→ Activity: After locating the line that contains "当地时间20日早些时候，法新" in the material below, copy that line and each one following it, exactly, up to the last line. Pictures stay out.

→ Entries shown:
*** Block opens ***
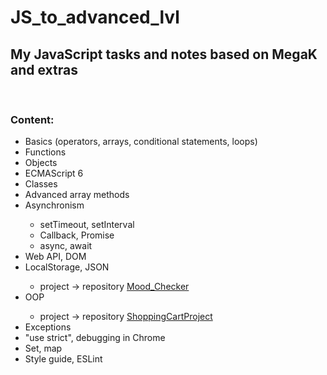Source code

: # JS_to_advanced_lvl
## My JavaScript tasks and notes based on MegaK and extras 

<br>

### Content:
<ul>
<li>Basics (operators, arrays, conditional statements, loops)</li>
<li>Functions</li>
<li>Objects</li>
<li>ECMAScript 6</li>
<li>Classes</li>
<li>Advanced array methods</li>
<li>Asynchronism</li>
    <ul>
    <li>setTimeout, setInterval</li>
    <li>Callback, Promise</li>
    <li>async, await</li>
    </ul>
<li>Web API, DOM</li>
<li>LocalStorage, JSON</li>
    <ul>
    <li>project → repository <a href="https://github.com/FlyingMedusa/Mood_Checker">Mood_Checker</a></li>
    </ul>
<li>OOP</li>
    <ul>
    <li>project → repository <a href="https://github.com/FlyingMedusa/ShoppingCartProject">ShoppingCartProject</a></li>
    </ul>
<li>Exceptions</li>
<li>"use strict", debugging in Chrome</li>
<li>Set, map</li>
<li>Style guide, ESLint</li>
</ul>
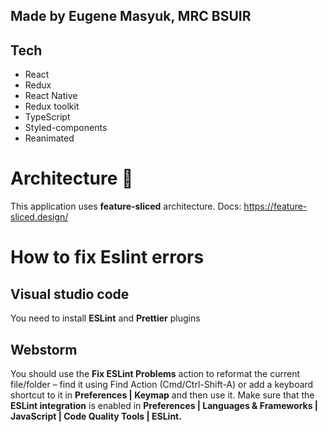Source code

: ## **Made by Eugene Masyuk, MRC BSUIR**

## **Tech**

- React
- Redux
- React Native
- Redux toolkit
- TypeScript
- Styled-components
- Reanimated

# **Architecture** 🚀

This application uses **feature-sliced** architecture.
Docs: https://feature-sliced.design/

# **How to fix Eslint errors**

## Visual studio code

You need to install **ESLint** and **Prettier** plugins

## Webstorm

You should use the **Fix ESLint Problems** action to reformat the current file/folder – find it using Find Action (Cmd/Ctrl-Shift-A) or add a keyboard shortcut to it in **Preferences | Keymap** and then use it. Make sure that the **ESLint integration** is enabled in **Preferences | Languages & Frameworks | JavaScript | Code Quality Tools | ESLint.**
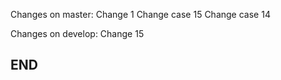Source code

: Changes on master:
Change 1
Change case 15
Change case 14

Changes on develop:
Change 15


## END ##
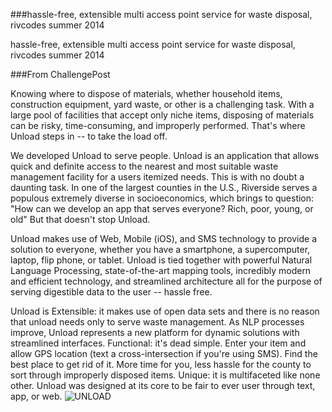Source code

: ###hassle-free, extensible multi access point service for waste disposal, rivcodes summer 2014

hassle-free, extensible multi access point service for waste disposal, rivcodes summer 2014

###From ChallengePost

Knowing where to dispose of materials, whether household items, construction equipment, yard waste, or other is a challenging task. With a large pool of facilities that accept only niche items, disposing of materials can be risky, time-consuming, and improperly performed. That's where Unload steps in -- to take the load off.

We developed Unload to serve people. Unload is an application that allows quick and definite access to the nearest and most suitable waste management facility for a users itemized needs. This is with no doubt a daunting task. In one of the largest counties in the U.S., Riverside serves a populous extremely diverse in socioeconomics, which brings to question: "How can we develop an app that serves everyone? Rich, poor, young, or old" But that doesn't stop Unload.

Unload makes use of Web, Mobile (iOS), and SMS technology to provide a solution to everyone, whether you have a smartphone, a supercomputer, laptop, flip phone, or tablet. Unload is tied together with powerful Natural Language Processing, state-of-the-art mapping tools, incredibly modern and efficient technology, and streamlined architecture all for the purpose of serving digestible data to the user -- hassle free.

Unload is Extensible: it makes use of open data sets and there is no reason that unload needs only to serve waste management. As NLP processes improve, Unload represents a new platform for dynamic solutions with streamlined interfaces. Functional: it's dead simple. Enter your item and allow GPS location (text a cross-intersection if you're using SMS). Find the best place to get rid of it. More time for you, less hassle for the county to sort through improperly disposed items. Unique: it is multifaceted like none other. Unload was designed at its core to be fair to ever user through text, app, or web.
![UNLOAD](http://i.imgur.com/JVKwQI2.png)
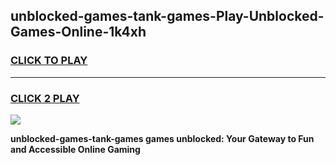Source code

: 
## unblocked-games-tank-games-Play-Unblocked-Games-Online-1k4xh
<h3>
<a href="https://premium76.site?title=unblocked-games-tank-games&ref=24A">CLICK TO PLAY</a></h3>
<hr>

<h3>
<a href="https://premium76.site?title=unblocked-games-tank-games&ref=24A">CLICK 2 PLAY</a>
  
</h3>

<a href="https://premium76.site?title=unblocked-games-tank-games&ref=24A"><img src="https://clearcache.store/games.png"></a>


**unblocked-games-tank-games games unblocked: Your Gateway to Fun and Accessible Online Gaming**
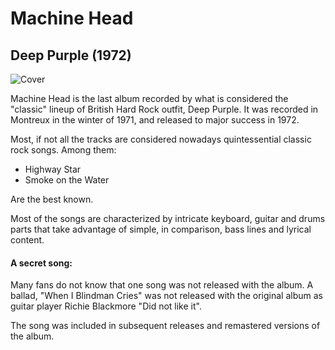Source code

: # Machine Head
## Deep Purple (1972)

![Cover](https://m.media-amazon.com/images/I/81np5G0gdUL._SL1400_.jpg)


Machine Head is the last album recorded by what is considered the "classic" lineup of British Hard Rock outfit, Deep Purple. It was recorded in Montreux in the winter of 1971, and released to major success in 1972. 

Most, if not all the tracks are considered nowadays quintessential classic rock songs. Among them:

 - Highway Star
 - Smoke on the Water 

Are the best known.


Most of the songs are characterized by intricate keyboard, guitar and drums parts that take advantage of simple, in comparison, bass lines and lyrical content.

#### A secret song:

Many fans do not know that one song was not released with the album. A ballad, "When I Blindman Cries" was not released with the original album as guitar player Richie Blackmore "Did not like it". 

The song was included in subsequent releases and remastered versions of the album. 
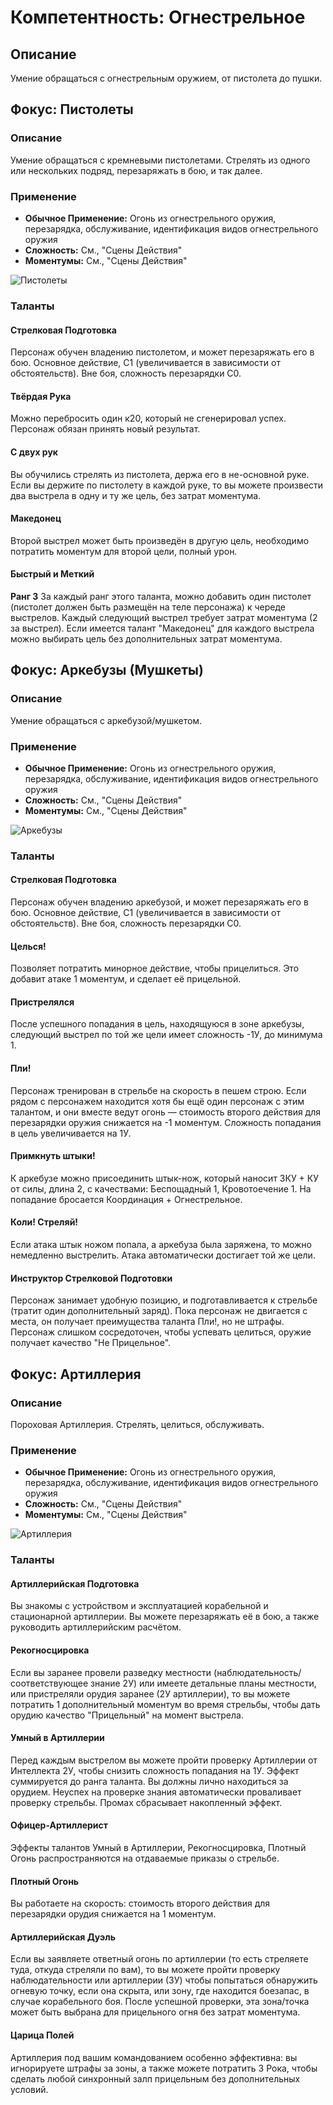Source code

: # Компетентность: Огнестрельное

## Описание
Умение обращаться с огнестрельным оружием, от пистолета до пушки.

## Фокус: Пистолеты

### Описание
Умение обращаться с кремневыми пистолетами. Стрелять из одного или нескольких подряд, перезаряжать в бою, и так далее.

### Применение
- **Обычное Применение:** Огонь из огнестрельного оружия, перезарядка, обслуживание, идентификация видов огнестрельного оружия
- **Сложность:** См., "Сцены Действия"
- **Моментумы:** См., "Сцены Действия"

![Пистолеты](images/image6.png)

### Таланты

#### Стрелковая Подготовка
Персонаж обучен владению пистолетом, и может перезаряжать его в бою. Основное действие, С1 (увеличивается в зависимости от обстоятельств). Вне боя, сложность перезарядки С0.

#### Твёрдая Рука
Можно перебросить один к20, который не сгенерировал успех. Персонаж обязан принять новый результат.

#### С двух рук
Вы обучились стрелять из пистолета, держа его в не-основной руке. Если вы держите по пистолету в каждой руке, то вы можете произвести два выстрела в одну и ту же цель, без затрат моментума.

#### Македонец
Второй выстрел может быть произведён в другую цель, необходимо потратить моментум для второй цели, полный урон.

#### Быстрый и Меткий
**Ранг 3**
За каждый ранг этого таланта, можно добавить один пистолет (пистолет должен быть размещён на теле персонажа) к череде выстрелов. Каждый следующий выстрел требует затрат моментума (2 за выстрел). Если имеется талант "Македонец" для каждого выстрела можно выбирать цель без дополнительных затрат моментума.

## Фокус: Аркебузы (Мушкеты)

### Описание
Умение обращаться с аркебузой/мушкетом.

### Применение
- **Обычное Применение:** Огонь из огнестрельного оружия, перезарядка, обслуживание, идентификация видов огнестрельного оружия
- **Сложность:** См., "Сцены Действия"
- **Моментумы:** См., "Сцены Действия"

![Аркебузы](images/image25.png)

### Таланты

#### Стрелковая Подготовка
Персонаж обучен владению аркебузой, и может перезаряжать его в бою. Основное действие, С1 (увеличивается в зависимости от обстоятельств). Вне боя, сложность перезарядки С0.

#### Целься!
Позволяет потратить минорное действие, чтобы прицелиться. Это добавит атаке 1 моментум, и сделает её прицельной.

#### Пристрелялся
После успешного попадания в цель, находящуюся в зоне аркебузы, следующий выстрел по той же цели имеет сложность -1У, до минимума 1.

#### Пли!
Персонаж тренирован в стрельбе на скорость в пешем строю. Если рядом с персонажем находится хотя бы ещё один персонаж с этим талантом, и они вместе ведут огонь — стоимость второго действия для перезарядки оружия снижается на -1 моментум. Сложность попадания в цель увеличивается на 1У.

#### Примкнуть штыки!
К аркебузе можно присоединить штык-нож, который наносит 3КУ + КУ от силы, длина 2, с качествами: Беспощадный 1, Кровотоечение 1. На попадание бросается Координация + Огнестрельное.

#### Коли! Стреляй!
Если атака штык ножом попала, а аркебуза была заряжена, то можно немедленно выстрелить. Атака автоматически достигает той же цели.

#### Инструктор Стрелковой Подготовки
Персонаж занимает удобную позицию, и подготавливается к стрельбе (тратит один дополнительный заряд). Пока персонаж не двигается с места, он получает преимущества таланта Пли!, но не штрафы. Персонаж слишком сосредоточен, чтобы успевать целиться, оружие получает качество "Не Прицельное".

## Фокус: Артиллерия

### Описание
Пороховая Артиллерия. Стрелять, целиться, обслуживать.

### Применение
- **Обычное Применение:** Огонь из огнестрельного оружия, перезарядка, обслуживание, идентификация видов огнестрельного оружия
- **Сложность:** См., "Сцены Действия"
- **Моментумы:** См., "Сцены Действия"

![Артиллерия](images/image10.png)

### Таланты

#### Артиллерийская Подготовка
Вы знакомы с устройством и эксплуатацией корабельной и стационарной артиллерии. Вы можете перезаряжать её в бою, а также руководить артиллерийским расчётом.

#### Рекогносцировка
Если вы заранее провели разведку местности (наблюдательность/соответствующее знание 2У) или имеете детальные планы местности, или пристреляли орудия заранее (2У артиллерии), то вы можете потратить 1 дополнительный моментум во время стрельбы, чтобы дать орудию качество "Прицельный" на момент выстрела.

#### Умный в Артиллерии
Перед каждым выстрелом вы можете пройти проверку Артиллерии от Интеллекта 2У, чтобы снизить сложность попадания на 1У. Эффект суммируется до ранга таланта. Вы должны лично находиться за орудием. Неуспех на проверке знания автоматически проваливает проверку стрельбы. Промах сбрасывает накопленный эффект.

#### Офицер-Артиллерист
Эффекты талантов Умный в Артиллерии, Рекогносцировка, Плотный Огонь распространяются на отдаваемые приказы о стрельбе.

#### Плотный Огонь
Вы работаете на скорость: стоимость второго действия для перезарядки орудия снижается на 1 моментум.

#### Артиллерийская Дуэль
Если вы заявляете ответный огонь по артиллерии (то есть стреляете туда, откуда стреляли по вам), то вы можете пройти проверку наблюдательности или артиллерии (3У) чтобы попытаться обнаружить огневую точку, если она скрыта, или зону, где находится боезапас, в случае корабельного боя. После успешной проверки, эта зона/точка может быть выбрана для прицельного огня без затрат моментума.

#### Царица Полей
Артиллерия под вашим командованием особенно эффективна: вы игнорируете штрафы за зоны, а также можете потратить 3 Рока, чтобы сделать любой синхронный залп прицельным без дополнительных условий.
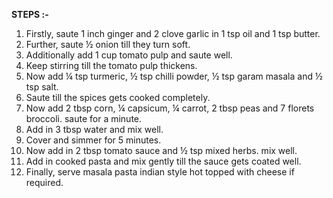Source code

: **STEPS :-**

1. Firstly, saute 1 inch ginger and 2 clove garlic in 1 tsp oil and 1 tsp butter.
2. Further, saute ½ onion till they turn soft.
3. Additionally add 1 cup tomato pulp and saute well.
4. Keep stirring till the tomato pulp thickens.
5. Now add ¼ tsp turmeric, ½ tsp chilli powder, ½ tsp garam masala and ½ tsp salt.
6. Saute till the spices gets cooked completely.
7. Now add 2 tbsp corn, ¼ capsicum, ¼ carrot, 2 tbsp peas and 7 florets broccoli. saute for a minute.
8. Add in 3 tbsp water and mix well.
9. Cover and simmer for 5 minutes.
10. Now add in 2 tbsp tomato sauce and ½ tsp mixed herbs. mix well.
11. Add in cooked pasta and mix gently till the sauce gets coated well.
12. Finally, serve masala pasta indian style hot topped with cheese if required.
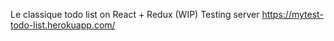 Le classique todo list on React + Redux (WIP)
Testing server https://mytest-todo-list.herokuapp.com/
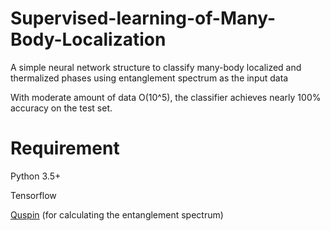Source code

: # Supervised-learning-of-Many-Body-Localization
A simple neural network structure to classify many-body localized and thermalized phases using entanglement spectrum as the input data

With moderate amount of data O(10^5), the classifier achieves nearly 100% accuracy on the test set.

# Requirement
Python 3.5+

Tensorflow

[Quspin](https://github.com/weinbe58/QuSpin) (for calculating the entanglement spectrum)

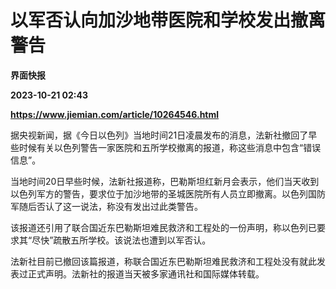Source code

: # 以军否认向加沙地带医院和学校发出撤离警告
**界面快报**

**2023-10-21 02:43**

**https://www.jiemian.com/article/10264546.html**

据央视新闻，据《今日以色列》当地时间21日凌晨发布的消息，法新社撤回了早些时候有关以色列警告一家医院和五所学校撤离的报道，称这些消息中包含“错误信息”。

当地时间20日早些时候，法新社报道称，巴勒斯坦红新月会表示，他们当天收到以色列军方的警告，要求位于加沙地带的圣城医院所有人员立即撤离。以色列国防军随后否认了这一说法，称没有发出过此类警告。

该报道还引用了联合国近东巴勒斯坦难民救济和工程处的一份声明，称以色列已要求其“尽快”疏散五所学校。该说法也遭到以军否认。

法新社目前已撤回该篇报道，称联合国近东巴勒斯坦难民救济和工程处没有就此发表过正式声明。法新社的报道当天被多家通讯社和国际媒体转载。
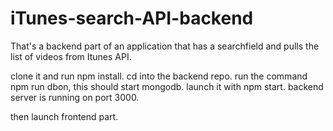 # iTunes-search-API-backend
That's a backend part of an application that has a searchfield and pulls the list of videos from Itunes API.

clone it and run npm install.
cd into the backend repo.
run the command npm run dbon, this should start mongodb.
launch it with npm start.
backend server is running on port 3000.

then launch frontend part.

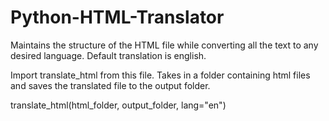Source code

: # Python-HTML-Translator
Maintains the structure of the HTML file while converting all the text to any desired language. Default translation is english.

Import translate_html from this file. Takes in a folder containing html files and saves the translated file to the output folder.

translate_html(html_folder, output_folder, lang="en")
*** Block closes ***
→ Reply to the task:
当地时间20日早些时候，法新社报道称，巴勒斯坦红新月会表示，他们当天收到以色列军方的警告，要求位于加沙地带的圣城医院所有人员立即撤离。以色列国防军随后否认了这一说法，称没有发出过此类警告。

该报道还引用了联合国近东巴勒斯坦难民救济和工程处的一份声明，称以色列已要求其“尽快”疏散五所学校。该说法也遭到以军否认。

法新社目前已撤回该篇报道，称联合国近东巴勒斯坦难民救济和工程处没有就此发表过正式声明。法新社的报道当天被多家通讯社和国际媒体转载。
 # iTunes-search-API-backend
That's a backend part of an application that has a searchfield and pulls the list of videos from Itunes API.

clone it and run npm install.
cd into the backend repo.
run the command npm run dbon, this should start mongodb.
launch it with npm start.
backend server is running on port 3000.

then launch frontend part.

Source code

: # Python-HTML-Translator
Maintains the structure of the HTML file while converting all the text to any desired language. Default translation is english.

Import translate_html from this file. Takes in a folder containing html files and saves the translated file to the output folder.

translate_html(html_folder, output_folder, lang="en")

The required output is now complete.